In fact, I was playing with the other piece in Photoshop, looking at ways to turn a render into a digital sketch...


I wish I could give you a quick and easy cookbook method for doing this, but in fact this effect was created using stacked layers -- about seven of them, all set to different values. Two of them use the "find edge" filter; one of them is a texture effect; one is a color cast; one is a "nose" layer; and so on, and on. The top layer has some zaps with various Photoshop brushes and a couple more filter effects added. You really need to see it at full size to be able to appreciate what the Photoshop "sketch" looks like. The end result looks like a pen and ink-wash drawing that someone labored about four hours to produce! Well ... it took about a half hour in Photoshop, working backwards from the DAZ studio render you saw the other day.  

Cheating? Yup. Will that stop me doing more of this work? Nope. Because I don't have the time to do this stuff physically, and yet -- and this is interesting -- often the client will want a drawing or painting, not a 3D render. It's critically important to be able to deliver what the client wants, yet said client might only be able to pay $25. Who's able to work four hours to create a sketch, to earn $25? You'd starve to death! However, it's Photoshop to the rescue...

If you're wondering what the book is, for which the "eureka" shot was produced:


Not a gay book (makes a change, doesn't it?) but the start of a mainstream list that we'll be developing in 2012 and onwards, working with a couple of new-ish writers. This one is a fantasy story (duh), and it was begging for a gorgeous cover. So here it is.

That's Michael 4 riding the Millennium Horse, which is wearing the Western tack (though I changed out every single texture). Michael is wearing the SAV Atlas skinmap and face morph. The costume is made up of the Lockwood shirt, the Journeyer Scout pants, the Leon boots and the M4 cloak; the only original texture used is the shirt, which I really like. The rest of the textures were switched out for a great Leather Textures pack I got from Renderosity. In the background: Merlin's pine, Rhodi's spruce, a couple of boulders and ferns from DM's various fantasy sets (all available at Renderosity; incidentally, Michael 4, the horse and the costumes are avalable from the DAZ store), and a couple of bricks and some grasses from the H3D Lost set. The background is a digital painting over a snapshot of the Remarkables, in New Zealand. The birds in the sky are done with Ron's Birds, an .abr brush set you can get from DAZ. The ground and the low hill in the middle distance were done with little bits of terrain made in Bryce 7 Pro and exported as OBJ models, and then imported into DAZ. These had displacement and diffuse maps added to make them look like, uh, ground.  Result: nice!

I must start blogging again! I've neglected this blog of necessity for about the last six months. In that time, we've had a death in the family, my health has been ridiculously poor, we've published several books, I've done better than a dozen private art commissions, kept our business operating ... and there hasn't been time to sit down and think, let alone do art for myself, for fun, for it's own sake, for the blog's sake!! I'd started to forget how very much I used to enjoy just DOING IT for the sake of doing it. Ars gratia artis. Pardon the Latin.

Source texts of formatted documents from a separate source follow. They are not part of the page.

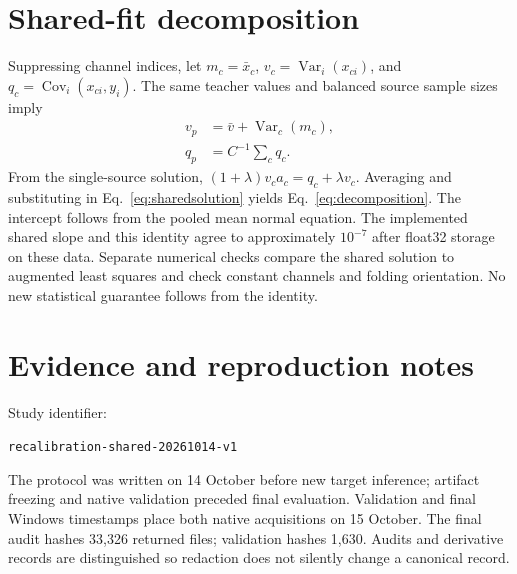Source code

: \documentclass[10pt,twocolumn]{article}
\newcommand{\Var}{\operatorname{Var}}
\newcommand{\Cov}{\operatorname{Cov}}
\begin{document}
\begin{table}[!ht]
\centering\small

\caption{All 70 host final top-1 accuracies (\%), on the same 7,000 images as the native panel. These are quantization-simulation results, not NPU measurements.}
\label{tab:host}
\end{table}

\begin{table}[!ht]
\centering\footnotesize\setlength{\tabcolsep}{3pt}

\caption{Per-target primary contrasts plus Single minus Refit, in pp with conditional 95\% intervals. This displays target variation without treating repeated images as independent calibration replicates. Worst observed values discussed in the text are minima over the relevant rows.}
\label{tab:targets}
\end{table}

\begin{table}[!ht]
\centering\small

\caption{All prespecified secondary equal-target contrasts and pointwise 95\% intervals (pp). These intervals are not multiplicity adjusted. Per-target versions and exact values are in the supplement.}
\label{tab:secondary}
\end{table}

\section{Shared-fit decomposition}\label{app:algebra}
Suppressing channel indices, let $m_c=\bar x_c$, $v_c=\Var_i(x_{ci})$, and $q_c=\Cov_i(x_{ci},y_i)$. The same teacher values and balanced source sample sizes imply
\begin{align}
 v_p&=\bar v+\Var_c(m_c),\\
 q_p&=C^{-1}\sum_c q_c.
\end{align}
From the single-source solution, $(1+\lambda)v_ca_c=q_c+\lambda v_c$. Averaging and substituting in Eq.~\eqref{eq:sharedsolution} yields Eq.~\eqref{eq:decomposition}. The intercept follows from the pooled mean normal equation. The implemented shared slope and this identity agree to approximately $10^{-7}$ after float32 storage on these data. Separate numerical checks compare the shared solution to augmented least squares and check constant channels and folding orientation. No new statistical guarantee follows from the identity.

\section{Evidence and reproduction notes}
Study identifier:
\begin{center}\small\texttt{recalibration-shared-20261014-v1}\end{center}
The protocol was written on 14 October before new target inference; artifact freezing and native validation preceded final evaluation. Validation and final Windows timestamps place both native acquisitions on 15 October. The final audit hashes 33,326 returned files; validation hashes 1,630. Audits and derivative records are distinguished so redaction does not silently change a canonical record.
\end{document}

I do believe that 2012 is going to be a very different kind of year, and I'm looking forward to having more time for my stuff ... so you can expect to see a lot more from me. Soon. The images I have whirling around my head ...! They need to find an exit route, and they can only come out through my fingertips at the keyboard. 

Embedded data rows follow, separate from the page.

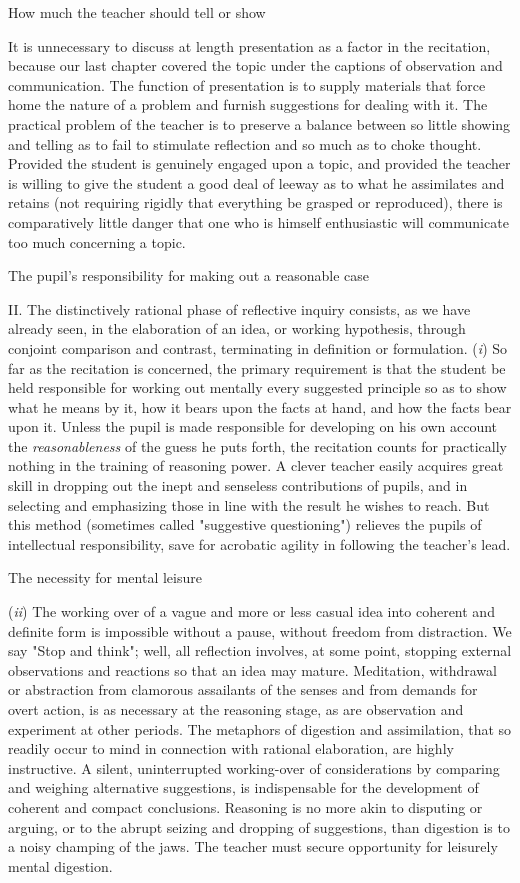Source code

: \documentclass[letterpaper]{book}
\begin{document}
How much the teacher should tell or show

It is unnecessary to discuss at length presentation as a factor in the
recitation, because our last chapter covered the topic under the
captions of observation and communication. The function of presentation
is to supply materials that force home the nature of a problem and
furnish suggestions for dealing with it. The practical problem of the
teacher is to preserve a balance between so little showing and telling
as to fail to stimulate reflection and so much as to choke thought.
Provided the student is genuinely engaged upon a topic, and provided the
teacher is willing to give the student a good deal of leeway as to what
he assimilates and retains (not requiring rigidly that everything be
grasped or
reproduced),
there is comparatively little danger that one who is himself
enthusiastic will communicate too much concerning a topic.

The pupil's responsibility for making out a reasonable case

II. The distinctively rational phase of reflective inquiry consists, as
we have already seen, in the elaboration of an idea, or working
hypothesis, through conjoint comparison and contrast, terminating in
definition or formulation. (\emph{i}) So far as the recitation is
concerned, the primary requirement is that the student be held
responsible for working out mentally every suggested principle so as to
show what he means by it, how it bears upon the facts at hand, and how
the facts bear upon it. Unless the pupil is made responsible for
developing on his own account the \emph{reasonableness} of the guess he
puts forth, the recitation counts for practically nothing in the
training of reasoning power. A clever teacher easily acquires great
skill in dropping out the inept and senseless contributions of pupils,
and in selecting and emphasizing those in line with the result he wishes
to reach. But this method (sometimes called "suggestive questioning")
relieves the pupils of intellectual responsibility, save for acrobatic
agility in following the teacher's lead.

The necessity for mental leisure

(\emph{ii}) The working over of a vague and more or less casual idea
into coherent and definite form is impossible without a pause, without
freedom from distraction. We say "Stop and think"; well, all reflection
involves, at some point, stopping external observations and reactions so
that an idea may mature. Meditation, withdrawal or abstraction from
clamorous assailants of the senses and from demands for overt action, is
as necessary at the reasoning stage, as are observation and experiment
at other periods. The metaphors of digestion
and
assimilation, that so readily occur to mind in connection with rational
elaboration, are highly instructive. A silent, uninterrupted
working-over of considerations by comparing and weighing alternative
suggestions, is indispensable for the development of coherent and
compact conclusions. Reasoning is no more akin to disputing or arguing,
or to the abrupt seizing and dropping of suggestions, than digestion is
to a noisy champing of the jaws. The teacher must secure opportunity for
leisurely mental digestion.
\end{document}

Oh -- you remember the Abraxas project?? I've promised myself, I will WRITE the story, just as a narrative. I might not have the time to do hundreds and hundreds of panels plus text work, but I'm sure I can find more than enough time to just write the story. It was about to go in some amazing directions, and I'm actually looking forward to this. Again, in belongs to 2012, and it's going to be fun!

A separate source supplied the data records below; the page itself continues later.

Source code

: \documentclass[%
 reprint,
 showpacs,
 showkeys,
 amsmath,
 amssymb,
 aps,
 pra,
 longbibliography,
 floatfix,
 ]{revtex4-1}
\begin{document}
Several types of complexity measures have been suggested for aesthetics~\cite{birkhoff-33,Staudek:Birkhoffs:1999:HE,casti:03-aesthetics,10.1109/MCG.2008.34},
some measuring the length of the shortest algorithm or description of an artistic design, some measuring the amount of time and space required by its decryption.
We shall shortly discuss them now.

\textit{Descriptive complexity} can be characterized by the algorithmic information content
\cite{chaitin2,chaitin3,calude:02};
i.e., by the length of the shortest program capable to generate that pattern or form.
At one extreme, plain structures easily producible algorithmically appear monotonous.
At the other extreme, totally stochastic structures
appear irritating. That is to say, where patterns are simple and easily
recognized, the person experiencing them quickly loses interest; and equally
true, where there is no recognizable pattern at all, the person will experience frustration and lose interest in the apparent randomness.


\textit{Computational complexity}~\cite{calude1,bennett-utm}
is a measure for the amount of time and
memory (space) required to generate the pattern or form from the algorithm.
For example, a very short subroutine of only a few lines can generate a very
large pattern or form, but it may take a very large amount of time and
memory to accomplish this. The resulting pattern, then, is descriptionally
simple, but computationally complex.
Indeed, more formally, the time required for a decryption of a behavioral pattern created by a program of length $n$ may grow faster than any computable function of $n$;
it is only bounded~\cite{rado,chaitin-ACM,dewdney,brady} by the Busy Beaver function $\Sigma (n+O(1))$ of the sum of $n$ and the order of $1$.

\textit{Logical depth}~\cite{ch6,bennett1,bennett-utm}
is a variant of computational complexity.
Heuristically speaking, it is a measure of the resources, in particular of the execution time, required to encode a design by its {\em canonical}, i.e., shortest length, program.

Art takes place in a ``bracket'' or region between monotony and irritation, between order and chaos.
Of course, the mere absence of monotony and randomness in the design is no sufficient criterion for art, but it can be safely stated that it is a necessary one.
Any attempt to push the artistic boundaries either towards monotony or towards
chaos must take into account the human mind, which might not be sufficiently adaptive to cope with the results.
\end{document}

Will be back before Christmas. With a card. 

Jade, 21 December (The Solstice of Summer)

Saturday, December 17, 2011

The Serendipitous (CG) Horseman

I was trying to come up with the inspiration for the cover of a fantasy story we're about to publish, and though the cover art I'd been hoping for didn't magically appear before my mind's eye, this one did. We'll just call it "Horseman," and leave it at that.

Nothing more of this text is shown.